╭─ Record set
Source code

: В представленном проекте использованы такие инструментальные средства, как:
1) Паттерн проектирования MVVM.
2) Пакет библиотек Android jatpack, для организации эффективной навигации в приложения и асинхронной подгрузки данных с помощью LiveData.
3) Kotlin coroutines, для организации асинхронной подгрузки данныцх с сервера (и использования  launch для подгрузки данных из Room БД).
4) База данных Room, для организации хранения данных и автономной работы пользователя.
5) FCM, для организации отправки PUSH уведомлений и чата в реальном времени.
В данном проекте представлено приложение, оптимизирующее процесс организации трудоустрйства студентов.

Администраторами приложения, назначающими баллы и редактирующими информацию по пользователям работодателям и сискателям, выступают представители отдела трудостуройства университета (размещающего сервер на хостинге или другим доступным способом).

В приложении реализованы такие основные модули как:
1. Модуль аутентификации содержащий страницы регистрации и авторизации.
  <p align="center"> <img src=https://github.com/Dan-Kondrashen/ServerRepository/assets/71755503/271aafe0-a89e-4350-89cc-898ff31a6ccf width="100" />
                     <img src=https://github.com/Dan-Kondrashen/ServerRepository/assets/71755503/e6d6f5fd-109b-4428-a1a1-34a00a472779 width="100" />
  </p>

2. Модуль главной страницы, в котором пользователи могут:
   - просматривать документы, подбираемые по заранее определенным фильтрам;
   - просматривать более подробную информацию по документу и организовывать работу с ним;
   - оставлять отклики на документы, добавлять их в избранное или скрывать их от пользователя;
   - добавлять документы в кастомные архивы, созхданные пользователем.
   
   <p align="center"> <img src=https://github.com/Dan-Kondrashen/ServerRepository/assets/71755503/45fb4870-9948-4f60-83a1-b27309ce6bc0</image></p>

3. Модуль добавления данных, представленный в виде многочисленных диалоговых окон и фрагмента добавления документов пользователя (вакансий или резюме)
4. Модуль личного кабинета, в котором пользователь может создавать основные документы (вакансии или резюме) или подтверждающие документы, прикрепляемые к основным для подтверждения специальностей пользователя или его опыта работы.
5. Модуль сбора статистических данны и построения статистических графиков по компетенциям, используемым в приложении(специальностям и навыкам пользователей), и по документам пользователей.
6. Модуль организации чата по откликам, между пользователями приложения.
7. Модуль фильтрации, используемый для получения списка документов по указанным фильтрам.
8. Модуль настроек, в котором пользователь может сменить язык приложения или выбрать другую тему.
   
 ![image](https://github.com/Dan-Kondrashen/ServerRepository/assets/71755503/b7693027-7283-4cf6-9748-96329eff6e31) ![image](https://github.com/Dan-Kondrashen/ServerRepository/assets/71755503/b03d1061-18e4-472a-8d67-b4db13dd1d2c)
╰─
◆ **Goal of the exercise**: Output all the lines above, matching them word for word.

◆ **Result for this task**:
Source code

: В представленном проекте использованы такие инструментальные средства, как:
1) Паттерн проектирования MVVM.
2) Пакет библиотек Android jatpack, для организации эффективной навигации в приложения и асинхронной подгрузки данных с помощью LiveData.
3) Kotlin coroutines, для организации асинхронной подгрузки данныцх с сервера (и использования  launch для подгрузки данных из Room БД).
4) База данных Room, для организации хранения данных и автономной работы пользователя.
5) FCM, для организации отправки PUSH уведомлений и чата в реальном времени.
В данном проекте представлено приложение, оптимизирующее процесс организации трудоустрйства студентов.

Администраторами приложения, назначающими баллы и редактирующими информацию по пользователям работодателям и сискателям, выступают представители отдела трудостуройства университета (размещающего сервер на хостинге или другим доступным способом).

В приложении реализованы такие основные модули как:
1. Модуль аутентификации содержащий страницы регистрации и авторизации.
  <p align="center"> <img src=https://github.com/Dan-Kondrashen/ServerRepository/assets/71755503/271aafe0-a89e-4350-89cc-898ff31a6ccf width="100" />
                     <img src=https://github.com/Dan-Kondrashen/ServerRepository/assets/71755503/e6d6f5fd-109b-4428-a1a1-34a00a472779 width="100" />
  </p>

2. Модуль главной страницы, в котором пользователи могут:
   - просматривать документы, подбираемые по заранее определенным фильтрам;
   - просматривать более подробную информацию по документу и организовывать работу с ним;
   - оставлять отклики на документы, добавлять их в избранное или скрывать их от пользователя;
   - добавлять документы в кастомные архивы, созхданные пользователем.
   
   <p align="center"> <img src=https://github.com/Dan-Kondrashen/ServerRepository/assets/71755503/45fb4870-9948-4f60-83a1-b27309ce6bc0</image></p>

3. Модуль добавления данных, представленный в виде многочисленных диалоговых окон и фрагмента добавления документов пользователя (вакансий или резюме)
4. Модуль личного кабинета, в котором пользователь может создавать основные документы (вакансии или резюме) или подтверждающие документы, прикрепляемые к основным для подтверждения специальностей пользователя или его опыта работы.
5. Модуль сбора статистических данны и построения статистических графиков по компетенциям, используемым в приложении(специальностям и навыкам пользователей), и по документам пользователей.
6. Модуль организации чата по откликам, между пользователями приложения.
7. Модуль фильтрации, используемый для получения списка документов по указанным фильтрам.
8. Модуль настроек, в котором пользователь может сменить язык приложения или выбрать другую тему.
   
 ![image](https://github.com/Dan-Kondrashen/ServerRepository/assets/71755503/b7693027-7283-4cf6-9748-96329eff6e31) ![image](https://github.com/Dan-Kondrashen/ServerRepository/assets/71755503/b03d1061-18e4-472a-8d67-b4db13dd1d2c)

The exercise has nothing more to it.